Work request - From the entries that follow, reproduce exactly and only the lines from the line with "gif of a waman" to the line with "- 💻 Passionate about coding", endpoints included.
##### Entries provided #####
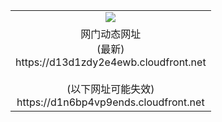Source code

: ﻿<table>
  <tr></tr>
  <tr><td colspan=2 align=center><img src="https://d13d1zdy2e4ewb.cloudfront.net/Up/oGate.jpg" /></td></tr>
  <tr><td colspan=2 align=center>网门动态网址<br/>(最新)
<br>https://d13d1zdy2e4ewb.cloudfront.net
<br/><br/>(以下网址可能失效)
<br>https://d1n6bp4vp9ends.cloudfront.net
    </td>
  </tr>
</table>
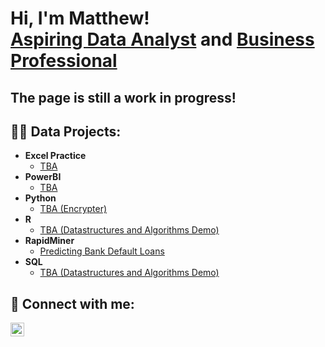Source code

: <h1>Hi, I'm Matthew! <br/><a href="https://github.com/silveri-matthew">Aspiring Data Analyst</a> and <a href="https://www.linkedin.com/in/matthew-silveri/">Business Professional</a></h1>

<h2> The page is still a work in progress!</h2>

<h2>👨‍💻 Data Projects:</h2>

- <b>Excel Practice</b>
  - [TBA ](https://github.com/)
- <b>PowerBI</b>
  - [TBA ](https://github.com/)
- <b>Python</b>
  - [TBA (Encrypter)](https://github.com/)
- <b>R</b>
  - [TBA (Datastructures and Algorithms Demo)](https://github.com/)
- <b>RapidMiner</b>
  - [Predicting Bank Default Loans](https://github.com/silveri-matthew/PredictiveBankDeafult)
- <b>SQL</b>
  - [TBA (Datastructures and Algorithms Demo)](https://github.com/)

<h2> 🤳 Connect with me:</h2>

[<img align="left" alt="JoshMadakor | LinkedIn" width="22px" src="https://cdn.jsdelivr.net/npm/simple-icons@v3/icons/linkedin.svg" />][linkedin]

[linkedin]: https://www.linkedin.com/in/matthew-silveri/

<!--
**silveri-matthew/silveri-matthew** is a ✨ _special_ ✨ repository because its `README.md` (this file) appears on your GitHub profile.

Here are some ideas to get you started:

- 🔭 I’m currently working on ...
- 🌱 I’m currently learning ...
- 👯 I’m looking to collaborate on ...
- 🤔 I’m looking for help with ...
- 💬 Ask me about ...
- 📫 How to reach me: ...
- 😄 Pronouns: ...
- ⚡ Fun fact: ...
-->
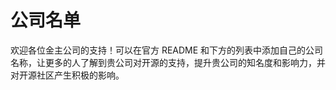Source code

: <script setup>
import { VPTeamMembers } from 'vitepress/theme'

const members = [
  {
    avatar: 'https://avatars.githubusercontent.com/u/499550?v=4',
    name: 'Evan You',
    title: 'Author of @vuejs and @vitejs',
    links: [
      { icon: 'github', link: 'https://github.com/yyx990803' },
      { icon: 'twitter', link: 'https://twitter.com/youyuxi' }
    ]
  },
    {
    avatar: 'https://avatars.githubusercontent.com/u/12064746?v=4',
    name: '句乐部',
    title: '让你上瘾的 英语学习工具',
    links: [
      { icon: 'github', link: 'https://github.com/cuixueshe/earthworm' },
      { icon: 'twitter', link: 'https://x.com/cuixr1314' }
    ]
  }
]
</script>

# 公司名单

欢迎各位金主公司的支持！可以在官方 README 和下方的列表中添加自己的公司名称，让更多的人了解到贵公司对开源的支持，提升贵公司的知名度和影响力，并对开源社区产生积极的影响。

<VPTeamMembers size="small" :members />
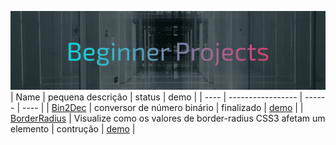![cover beginner projects](/cover_bp.png)
| Name | pequena descrição | status | demo |
| ---- | ----------------- | ------ | ---- | 
| [Bin2Dec](https://github.com/edniltonmatos/desafios-beginner/tree/main/Bin2Dec) | conversor de número binário | finalizado | [demo](https://ednilton-matos-bin2dec.vercel.app/) |
| [BorderRadius](https://github.com/edniltonmatos/desafios-beginner/tree/main/border-radius) | Visualize como os valores de border-radius CSS3 afetam um elemento | contrução | [demo](https://erro-404.netlify.app/) |
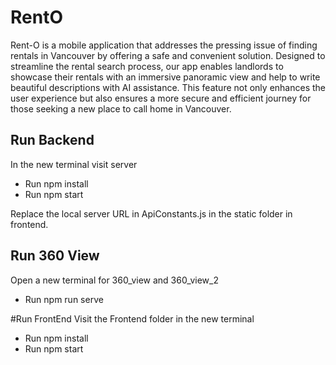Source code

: # RentO
 
Rent-O is a mobile application that addresses the pressing issue of finding rentals in Vancouver by offering a safe and convenient solution. Designed to streamline the rental search process, our app enables landlords to showcase their rentals with an immersive panoramic view and help to write beautiful descriptions with AI assistance. This feature not only enhances the user experience but also ensures a more secure and efficient journey for those seeking a new place to call home in Vancouver.

## Run Backend
In the new terminal visit server <br>
<ul><li>Run npm install</li><li>Run npm start</li></ul>
Replace the local server URL in ApiConstants.js in the static folder in frontend.

## Run 360 View
 Open a new terminal for 360_view and 360_view_2
 <ul><li> Run npm run serve </li></ul>

 #Run FrontEnd
 Visit the Frontend folder in the new terminal 
 <ul><li>Run npm install</li><li>Run npm start</li></ul>




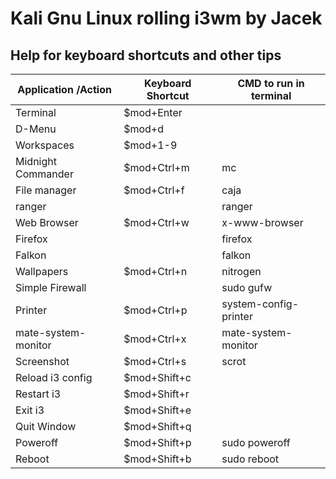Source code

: # Kali Gnu Linux rolling i3wm by Jacek 

## Help for keyboard shortcuts and other tips

| Application /Action | Keyboard Shortcut | CMD to run in terminal |
| ------ | ------ | ------ |
| Terminal | $mod+Enter |  |
| D-Menu | $mod+d |  |
| Workspaces | $mod+1-9 |  |
| Midnight Commander | $mod+Ctrl+m | mc |
| File manager | $mod+Ctrl+f | caja |
| ranger |  | ranger |
| Web Browser | $mod+Ctrl+w | x-www-browser |
| Firefox |  | firefox |
| Falkon |  | falkon |
| Wallpapers | $mod+Ctrl+n | nitrogen |
| Simple Firewall |  | sudo gufw |
| Printer | $mod+Ctrl+p | system-config-printer |
| mate-system-monitor | $mod+Ctrl+x | mate-system-monitor |
| Screenshot | $mod+Ctrl+s | scrot |
| Reload i3 config | $mod+Shift+c |  |
| Restart i3 | $mod+Shift+r |  |
| Exit i3 | $mod+Shift+e |  |
| Quit Window | $mod+Shift+q |  |
| Poweroff | $mod+Shift+p | sudo poweroff |
| Reboot | $mod+Shift+b | sudo reboot |


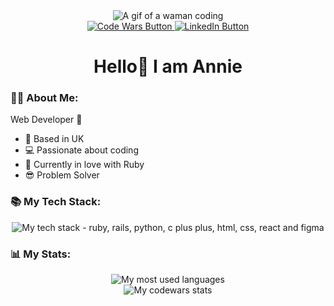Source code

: <div id="header" align="center">
  <img src="https://media2.giphy.com/media/v1.Y2lkPTc5MGI3NjExN3oxb3N3MWYzZXN6MGVvNXJoa2kwZHI1YnMwazRqejVmMm4wOWNwZyZlcD12MV9pbnRlcm5hbF9naWZfYnlfaWQmY3Q9Zw/RbDKaczqWovIugyJmW/giphy.gif" alt="A gif of a waman coding">
  <div id="buttons">
    <a href="https://www.codewars.com/users/Annie11-maker">
      <img src="https://img.shields.io/badge/CodeWars-red?logo=codewars&logoColor=white&style=for-the-badge" alt="Code Wars Button">
    </a>
    <a href="https://www.linkedin.com/in/annie-shouket/">
      <img src="https://img.shields.io/badge/LinkedIn-blue?logo=linkedin&logoColor=white&style=for-the-badge" alt="LinkedIn Button">
    </a>
  </div>
  <h1>Hello👋 I am Annie</h1>
</div>

### 👩‍💻 About Me:
Web Developer 💪
- 🏡 Based in UK
- 💻 Passionate about coding
- 🔶 Currently in love with Ruby
- 😎 Problem Solver 

### 📚 My Tech Stack:
<div id="stack" align="center">
  <img src="https://skillicons.dev/icons?i=ruby,rails,python,html,css,figma,react" alt="My tech stack - ruby, rails, python, c plus plus, html, css, react and figma">
</div>

### 📊 My Stats:
<div id="mystack" align="center">
  <img src="https://github-readme-stats.vercel.app/api/top-langs/?username=Annie11-maker&layout=compact&theme=shades-of-purple" alt="My most used languages">
  <br>
  <img src="https://github.r2v.ch/codewars?user=Annie11-maker&theme=gradient_purple_dark_by_level" alt="My codewars stats">
</div>

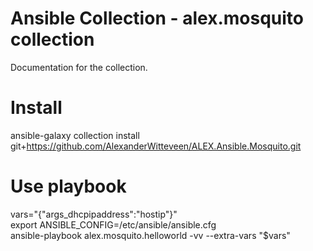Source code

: # Ansible Collection - alex.mosquito collection
Documentation for the collection.

# Install
ansible-galaxy collection install git+https://github.com/AlexanderWitteveen/ALEX.Ansible.Mosquito.git

# Use playbook
vars="{\"args_dhcpipaddress\":\"hostip\"}"  
export ANSIBLE_CONFIG=/etc/ansible/ansible.cfg  
ansible-playbook alex.mosquito.helloworld -vv --extra-vars "$vars"
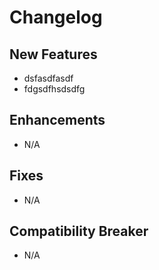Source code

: # Changelog

## New Features

 - dsfasdfasdf
 - fdgsdfhsdsdfg

## Enhancements

 - N/A

## Fixes

 - N/A

## Compatibility Breaker

 - N/A
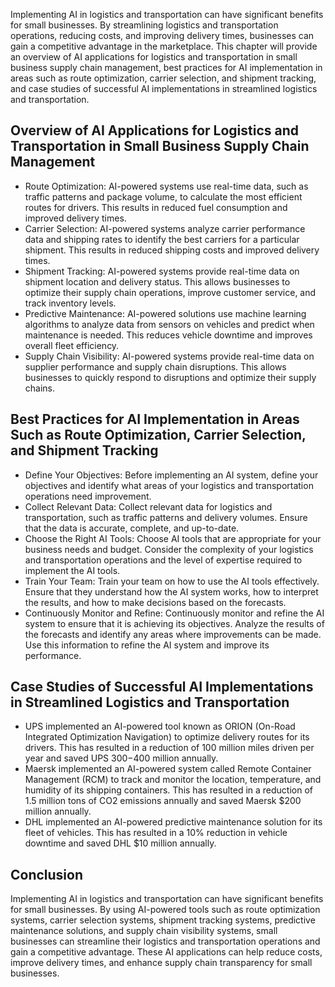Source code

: 

Implementing AI in logistics and transportation can have significant benefits for small businesses. By streamlining logistics and transportation operations, reducing costs, and improving delivery times, businesses can gain a competitive advantage in the marketplace. This chapter will provide an overview of AI applications for logistics and transportation in small business supply chain management, best practices for AI implementation in areas such as route optimization, carrier selection, and shipment tracking, and case studies of successful AI implementations in streamlined logistics and transportation.

Overview of AI Applications for Logistics and Transportation in Small Business Supply Chain Management
------------------------------------------------------------------------------------------------------

* Route Optimization: AI-powered systems use real-time data, such as traffic patterns and package volume, to calculate the most efficient routes for drivers. This results in reduced fuel consumption and improved delivery times.
* Carrier Selection: AI-powered systems analyze carrier performance data and shipping rates to identify the best carriers for a particular shipment. This results in reduced shipping costs and improved delivery times.
* Shipment Tracking: AI-powered systems provide real-time data on shipment location and delivery status. This allows businesses to optimize their supply chain operations, improve customer service, and track inventory levels.
* Predictive Maintenance: AI-powered solutions use machine learning algorithms to analyze data from sensors on vehicles and predict when maintenance is needed. This reduces vehicle downtime and improves overall fleet efficiency.
* Supply Chain Visibility: AI-powered systems provide real-time data on supplier performance and supply chain disruptions. This allows businesses to quickly respond to disruptions and optimize their supply chains.

Best Practices for AI Implementation in Areas Such as Route Optimization, Carrier Selection, and Shipment Tracking
------------------------------------------------------------------------------------------------------------------

* Define Your Objectives: Before implementing an AI system, define your objectives and identify what areas of your logistics and transportation operations need improvement.
* Collect Relevant Data: Collect relevant data for logistics and transportation, such as traffic patterns and delivery volumes. Ensure that the data is accurate, complete, and up-to-date.
* Choose the Right AI Tools: Choose AI tools that are appropriate for your business needs and budget. Consider the complexity of your logistics and transportation operations and the level of expertise required to implement the AI tools.
* Train Your Team: Train your team on how to use the AI tools effectively. Ensure that they understand how the AI system works, how to interpret the results, and how to make decisions based on the forecasts.
* Continuously Monitor and Refine: Continuously monitor and refine the AI system to ensure that it is achieving its objectives. Analyze the results of the forecasts and identify any areas where improvements can be made. Use this information to refine the AI system and improve its performance.

Case Studies of Successful AI Implementations in Streamlined Logistics and Transportation
-----------------------------------------------------------------------------------------

* UPS implemented an AI-powered tool known as ORION (On-Road Integrated Optimization Navigation) to optimize delivery routes for its drivers. This has resulted in a reduction of 100 million miles driven per year and saved UPS $300-$400 million annually.
* Maersk implemented an AI-powered system called Remote Container Management (RCM) to track and monitor the location, temperature, and humidity of its shipping containers. This has resulted in a reduction of 1.5 million tons of CO2 emissions annually and saved Maersk $200 million annually.
* DHL implemented an AI-powered predictive maintenance solution for its fleet of vehicles. This has resulted in a 10% reduction in vehicle downtime and saved DHL $10 million annually.

Conclusion
----------

Implementing AI in logistics and transportation can have significant benefits for small businesses. By using AI-powered tools such as route optimization systems, carrier selection systems, shipment tracking systems, predictive maintenance solutions, and supply chain visibility systems, small businesses can streamline their logistics and transportation operations and gain a competitive advantage. These AI applications can help reduce costs, improve delivery times, and enhance supply chain transparency for small businesses.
#####
Answer -
  <img src="https://media2.giphy.com/media/v1.Y2lkPTc5MGI3NjExN3oxb3N3MWYzZXN6MGVvNXJoa2kwZHI1YnMwazRqejVmMm4wOWNwZyZlcD12MV9pbnRlcm5hbF9naWZfYnlfaWQmY3Q9Zw/RbDKaczqWovIugyJmW/giphy.gif" alt="A gif of a waman coding">
  <div id="buttons">
    <a href="https://www.codewars.com/users/Annie11-maker">
      <img src="https://img.shields.io/badge/CodeWars-red?logo=codewars&logoColor=white&style=for-the-badge" alt="Code Wars Button">
    </a>
    <a href="https://www.linkedin.com/in/annie-shouket/">
      <img src="https://img.shields.io/badge/LinkedIn-blue?logo=linkedin&logoColor=white&style=for-the-badge" alt="LinkedIn Button">
    </a>
  </div>
  <h1>Hello👋 I am Annie</h1>
</div>

### 👩‍💻 About Me:
Web Developer 💪
- 🏡 Based in UK
- 💻 Passionate about coding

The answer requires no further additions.